= Work to be completed =
Leave out the pictures, then output the lines of the records below from the first through the one containing "故 \(s\left( x\right)\)".

= Task input =
- Opening Delimiter -
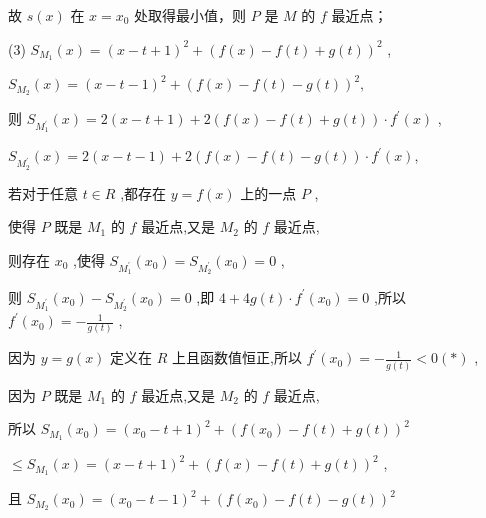 \documentclass[10pt]{article}
\newcommand*\circled[1]{\tikz[baseline=(char.base)]{\node[shape=circle,draw,inner sep=1.5pt] (char) {\small #1};}}
\begin{document}
故 \(s\left( x\right)\) 在 \(x = {x}_{0}\) 处取得最小值，则 \(P\) 是 \(M\) 的 \(f\) 最近点；

(3) \({S}_{{M}_{1}}\left( x\right)  = {\left( x - t + 1\right) }^{2} + {\left( f\left( x\right)  - f\left( t\right)  + g\left( t\right) \right) }^{2}\) ,

\({S}_{{M}_{2}}\left( x\right)  = {\left( x - t - 1\right) }^{2} + {\left( f\left( x\right)  - f\left( t\right)  - g\left( t\right) \right) }^{2},\)

则 \({S}_{{M}_{1}^{\prime }}\left( x\right)  = 2\left( {x - t + 1}\right)  + 2\left( {f\left( x\right)  - f\left( t\right)  + g\left( t\right) }\right)  \cdot  {f}^{\prime }\left( x\right)\) ,

\({S}_{{M}_{2}^{\prime }}\left( x\right)  = 2\left( {x - t - 1}\right)  + 2\left( {f\left( x\right)  - f\left( t\right)  - g\left( t\right) }\right)  \cdot  {f}^{\prime }\left( x\right) ,\)

若对于任意 \(t \in  R\) ,都存在 \(y = f\left( x\right)\) 上的一点 \(P\) ,

使得 \(P\) 既是 \({M}_{1}\) 的 \(f\) 最近点,又是 \({M}_{2}\) 的 \(f\) 最近点,

则存在 \({x}_{0}\) ,使得 \({S}_{{M}_{1}^{\prime }}\left( {x}_{0}\right)  = {S}_{{M}_{2}^{\prime }}\left( {x}_{0}\right)  = 0\) ,

则 \({S}_{{M}_{1}^{\prime }}\left( {x}_{0}\right)  - {S}_{{M}_{2}^{\prime }}\left( {x}_{0}\right)  = 0\) ,即 \(4 + {4g}\left( t\right)  \cdot  {f}^{\prime }\left( {x}_{0}\right)  = 0\) ,所以 \({f}^{\prime }\left( {x}_{0}\right)  =  - \frac{1}{g\left( t\right) }\) ,

因为 \(y = g\left( x\right)\) 定义在 \(R\) 上且函数值恒正,所以 \({f}^{\prime }\left( {x}_{0}\right)  =  - \frac{1}{g\left( t\right) } < 0\left( *\right)\) ,

因为 \(P\) 既是 \({M}_{1}\) 的 \(f\) 最近点,又是 \({M}_{2}\) 的 \(f\) 最近点,

所以 \({S}_{{M}_{1}}\left( {x}_{0}\right)  = {\left( {x}_{0} - t + 1\right) }^{2} + {\left( f\left( {x}_{0}\right)  - f\left( t\right)  + g\left( t\right) \right) }^{2}\)

\(\leq  {S}_{{M}_{1}}\left( x\right)  = {\left( x - t + 1\right) }^{2} + {\left( f\left( x\right)  - f\left( t\right)  + g\left( t\right) \right) }^{2}\)  \circled{1} ,

且 \({S}_{{M}_{2}}\left( {x}_{0}\right)  = {\left( {x}_{0} - t - 1\right) }^{2} + {\left( f\left( {x}_{0}\right)  - f\left( t\right)  - g\left( t\right) \right) }^{2}\)
\end{document}
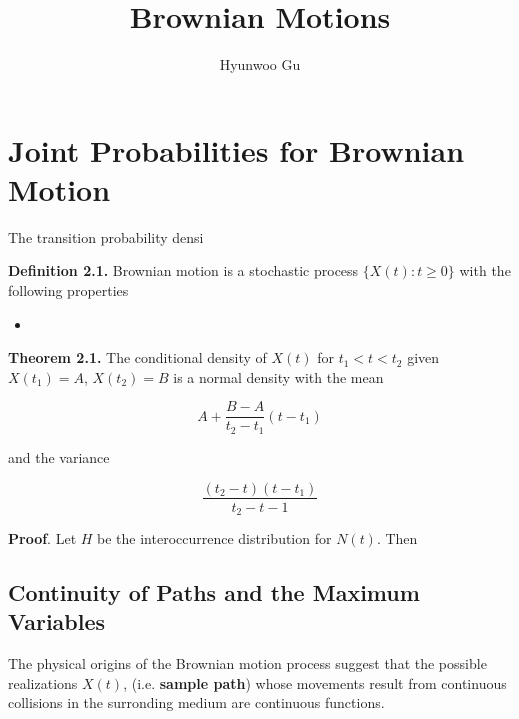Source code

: \documentclass[12pt]{article}
\theoremstyle{nonumberbreak}
\begin{document}
\title{\textbf{Brownian Motions}}
\author{Hyunwoo Gu}
\date{}

\maketitle









\section{Joint Probabilities for Brownian Motion}

The transition probability densi

\begin{theorem}
\textbf{Definition 2.1.} Brownian motion is a stochastic process $\{ X(t) : t \ge 0 \}$ with the following properties

\begin{itemize}
	\item 
\end{itemize}


\end{theorem}



\begin{theorem}
\textbf{Theorem 2.1.} The conditional density of $X(t)$ for $t_1 < t < t_2$ given $X(t_1) = A$, $X(t_2) = B$ is a normal density with the mean

$$
A + \frac{B-A}{t_2 - t_1} (t - t_1)
$$

and the variance

$$
\frac{(t_2 - t) (t-t_1)}{ t_2 - t-1}
$$
\end{theorem}




\textbf{Proof}. Let $H$ be the interoccurrence distribution for $N(t)$. Then 


\subsection{Continuity of Paths and the Maximum Variables}

The physical origins of the Brownian motion process suggest that the possible realizations $X(t)$, (i.e. \textbf{sample path}) whose movements result from continuous collisions in the surronding medium are continuous functions. 
\end{document}
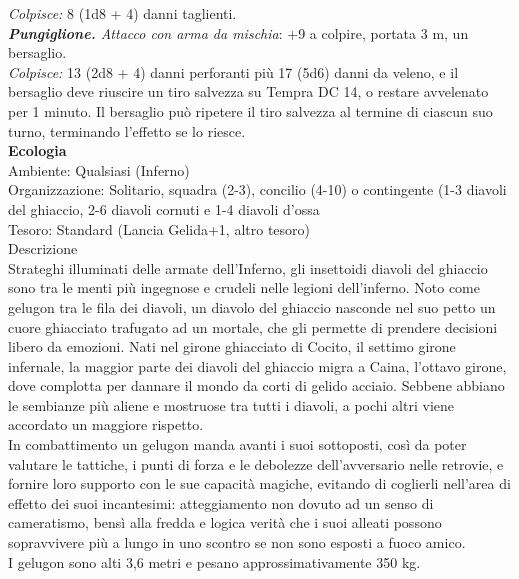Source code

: \begin{multicols}{2}
\emph{Colpisce:} 8 (1d8 + 4) danni taglienti.\\
\emph{\textbf{Pungiglione.} Attacco con arma da mischia}: +9 a colpire, portata 3 m, un bersaglio.\\
\emph{Colpisce:} 13 (2d8 + 4) danni perforanti più 17 (5d6) danni da veleno, e il bersaglio deve riuscire un tiro salvezza su Tempra DC 14, o restare avvelenato per 1 minuto. Il bersaglio può ripetere il tiro salvezza al termine di ciascun suo turno, terminando l'effetto se lo riesce.\\
\textbf{Ecologia}\\
Ambiente: Qualsiasi (Inferno)\\
Organizzazione: Solitario, squadra (2-3), concilio (4-10) o contingente (1-3 diavoli del ghiaccio, 2-6 diavoli cornuti e 1-4 diavoli d'ossa\\
Tesoro: Standard (Lancia Gelida+1, altro tesoro)\\
Descrizione\\
Strateghi illuminati delle armate dell’Inferno, gli insettoidi diavoli del ghiaccio sono tra le menti più ingegnose e crudeli nelle legioni dell'inferno. Noto come gelugon tra le fila dei diavoli, un diavolo del ghiaccio nasconde nel suo petto un cuore ghiacciato trafugato ad un mortale, che gli permette di prendere decisioni libero da emozioni. Nati nel girone ghiacciato di Cocito, il settimo girone infernale, la maggior parte dei diavoli del ghiaccio migra a Caina, l’ottavo girone, dove complotta per dannare il mondo da corti di gelido acciaio. Sebbene abbiano le sembianze più aliene e mostruose tra tutti i diavoli, a pochi altri viene accordato un maggiore rispetto.\\
In combattimento un gelugon manda avanti i suoi sottoposti, così da poter valutare le tattiche, i punti di forza e le debolezze dell’avversario nelle retrovie, e fornire loro supporto con le sue capacità magiche, evitando di coglierli nell'area di effetto dei suoi incantesimi: atteggiamento non dovuto ad un senso di cameratismo, bensì alla fredda e logica verità che i suoi alleati possono sopravvivere più a lungo in uno scontro se non sono esposti a fuoco amico.\\
I gelugon sono alti 3,6 metri e pesano approssimativamente 350 kg.\\


\end{multicols}

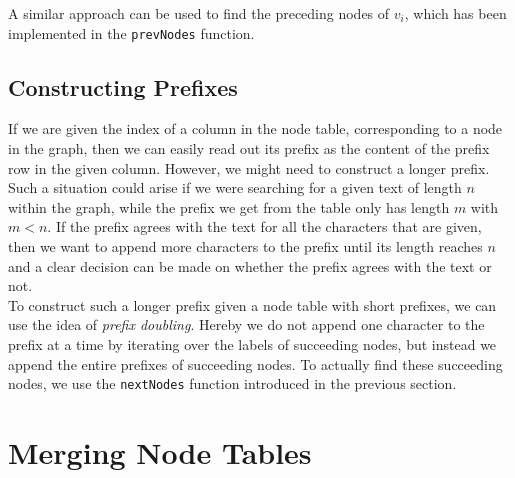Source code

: \documentclass[a4paper,12pt,twoside,BCOR=10mm]{scrbook}
\begin{document}
A similar approach can be used to find the preceding nodes of $ v_i $, 
which has been implemented in the \texttt{prevNodes} function.


\subsection{Constructing Prefixes}

If we are given the index of a column in the node table, corresponding to a node in the graph, 
then we can easily read out its prefix as the content of the prefix row in the given column. 
However, we might need to construct a longer prefix. 
Such a situation could arise if we were searching for a given text of length $ n $ within the 
graph, while the prefix we get from the table only has length $ m $ with $ m < n $. 
If the prefix agrees with the text for all the characters that are given, then we want to 
append more characters to the prefix until its length reaches $ n $ and a clear decision can 
be made on whether the prefix agrees with the text or not. \\
To construct such a longer prefix given a node table with short prefixes, we can use the 
idea of \textit{prefix doubling}. 
Hereby we do not append one character to the prefix at a time by iterating over the labels of succeeding nodes, 
but instead we append the entire prefixes of succeeding nodes. 
To actually find these succeeding nodes, we use the \texttt{nextNodes} function introduced in the previous section.


% 

\section{Merging Node Tables}
\label{sec:gml_merging_node_tables}
%
\end{document}
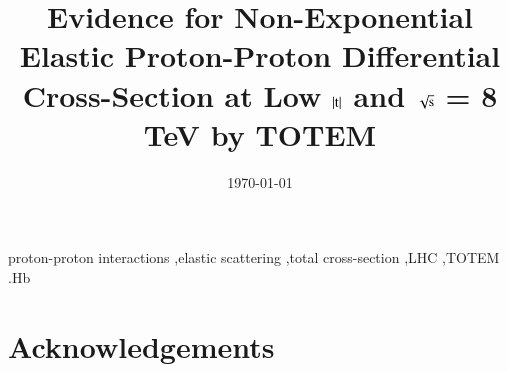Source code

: \documentclass[3p,onecolumn,12pt,times,longtitle]{elsarticle}
\begin{document}
\begin{frontmatter}

\title{Evidence for Non-Exponential Elastic Proton-Proton Differential Cross-Section at Low $|\hbox{t}|$ and $\sqrt{\hbox{s}}$ = 8 TeV by TOTEM}



\date{\today}


\begin{abstract}

\end{abstract}

\begin{keyword}
proton-proton interactions \sep elastic scattering \sep total cross-section \sep LHC \sep TOTEM
.Hb %
\end{keyword}
\end{frontmatter}















\section*{Acknowledgements}



\begin{thebibliography}{99}

\end{thebibliography}
\end{document}
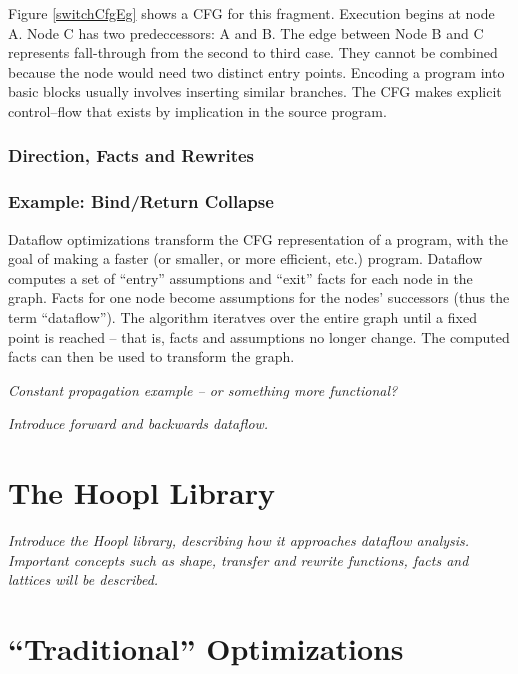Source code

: \documentclass[12pt]{report}
\begin{document}
Figure \ref{switchCfgEg} shows a CFG for this fragment. Execution
begins at node A. Node C has two predeccessors: A and B. The edge
between Node B and C represents fall-through from the second to third
case. They cannot be combined because the node would need two distinct
entry points. Encoding a program into basic blocks usually involves
inserting similar branches. The CFG makes explicit control--flow that
exists by implication in the source program.

\subsection{Direction, Facts and Rewrites}

\subsection{Example: Bind/Return Collapse}

Dataflow optimizations transform the CFG representation of a program,
with the goal of making a faster (or smaller, or more efficient, etc.)
program. Dataflow computes a set of ``entry'' assumptions and ``exit''
facts for each node in the graph. Facts for one node become
assumptions for the nodes' successors (thus the term
``dataflow''). The algorithm iteratves over the entire graph until a
fixed point is reached -- that is, facts and assumptions no longer
change. The computed facts can then be used to transform the graph.

\emph{Constant propagation example -- or something more functional?}

\emph{Introduce forward and backwards dataflow.}




\chapter{The Hoopl Library}

\emph{Introduce the Hoopl library, describing how
it approaches dataflow analysis. Important concepts
such as shape, transfer and rewrite functions, facts and
lattices will be described. }



\chapter{``Traditional'' Optimizations}
\end{document}
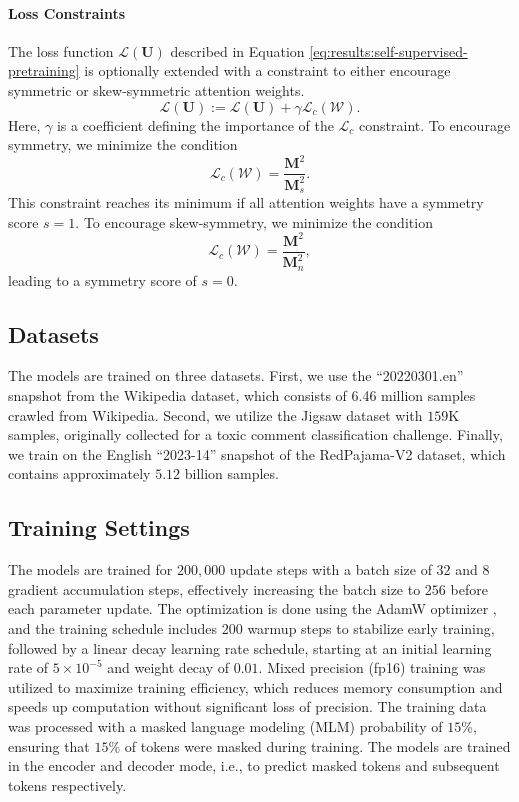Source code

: \paragraph{Loss Constraints}
The loss function $\mathcal{L}(\bm{U})$ described in Equation \eqref{eq:results:self-supervised-pretraining} is optionally extended with a constraint to either encourage symmetric or skew-symmetric attention weights.
%
\begin{equation}
    \mathcal{L}(\bm{U}) := \mathcal{L}(\bm{U}) + \gamma \mathcal{L}_{c}(\mathcal{W}).
\end{equation}
%
Here, $\gamma$ is a coefficient defining the importance of the $\mathcal{L}_{c}$ constraint.
To encourage symmetry, we minimize the condition
%
\begin{equation}
    \mathcal{L}_c(\mathcal{W}) = \frac{\bm{M}^2}{\bm{M}_s^2}.
\end{equation}
%
This constraint reaches its minimum if all attention weights have a symmetry score $s=1$.
To encourage skew-symmetry, we minimize the condition
%
\begin{equation}
    \mathcal{L}_c(\mathcal{W}) = \frac{\bm{M}^2}{\bm{M}_n^2},
\end{equation}
%
leading to a symmetry score of $s=0$.



\subsection{Datasets}\label{sec:exp_bertmodels_datasets}
The models are trained on three datasets.
First, we use the ``20220301.en'' snapshot from the Wikipedia dataset, which consists of 6.46 million samples crawled from Wikipedia. Second, we utilize the Jigsaw dataset with $159$K samples, originally collected for a toxic comment classification challenge.
Finally, we train on the English ``2023-14'' snapshot of the RedPajama-V2 dataset, which contains approximately $5.12$ billion samples.

\subsection{Training Settings}\label{sec:exp_bertmodels_training}
The models are trained for $200,000$ update steps with a batch size of $32$ and $8$ gradient accumulation steps, effectively increasing the batch size to $256$ before each parameter update. The optimization is done using the AdamW optimizer \citep{Loshchilov_Hutter_2019}, and the training schedule includes $200$ warmup steps to stabilize early training, followed by a linear decay learning rate schedule, starting at an initial learning rate of $5 \times 10^{-5}$ and weight decay of $0.01$.
Mixed precision (fp16) training was utilized to maximize training efficiency, which reduces memory consumption and speeds up computation without significant loss of precision. The training data was processed with a masked language modeling (MLM) probability of $15$\%, ensuring that $15$\% of tokens were masked during training.
The models are trained in the encoder and decoder mode, i.e., to predict masked tokens and subsequent tokens respectively.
- Closing Delimiter -
= Output for this task =
 \documentclass[10pt]{article}
\newcommand*\circled[1]{\tikz[baseline=(char.base)]{\node[shape=circle,draw,inner sep=1.5pt] (char) {\small #1};}}
\begin{document}
故 \(s\left( x\right)\) 在 \(x = {x}_{0}\) 处取得最小值，则 \(P\) 是 \(M\) 的 \(f\) 最近点；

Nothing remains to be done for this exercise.